*** Opening Available records ***

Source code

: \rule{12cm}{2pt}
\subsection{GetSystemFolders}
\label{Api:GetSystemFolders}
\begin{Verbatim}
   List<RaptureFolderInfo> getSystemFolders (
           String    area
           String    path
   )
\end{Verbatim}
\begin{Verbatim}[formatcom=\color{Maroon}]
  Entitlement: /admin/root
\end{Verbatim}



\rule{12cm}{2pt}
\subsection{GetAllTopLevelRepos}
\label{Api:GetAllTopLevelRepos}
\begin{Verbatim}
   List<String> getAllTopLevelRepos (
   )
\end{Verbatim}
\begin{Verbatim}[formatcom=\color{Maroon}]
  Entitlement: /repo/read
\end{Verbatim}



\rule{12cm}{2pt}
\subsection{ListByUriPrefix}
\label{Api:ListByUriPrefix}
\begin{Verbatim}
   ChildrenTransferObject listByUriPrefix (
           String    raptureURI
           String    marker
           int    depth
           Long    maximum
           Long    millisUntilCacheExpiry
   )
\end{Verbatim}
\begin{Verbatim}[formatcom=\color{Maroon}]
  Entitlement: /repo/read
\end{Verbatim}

*** Closing Available records ***

> **Task to complete**: If a line above holds the word "String", copy it.

> **Reply to the task**:
           String    area
           String    path
   List<String> getAllTopLevelRepos (
           String    raptureURI
           String    marker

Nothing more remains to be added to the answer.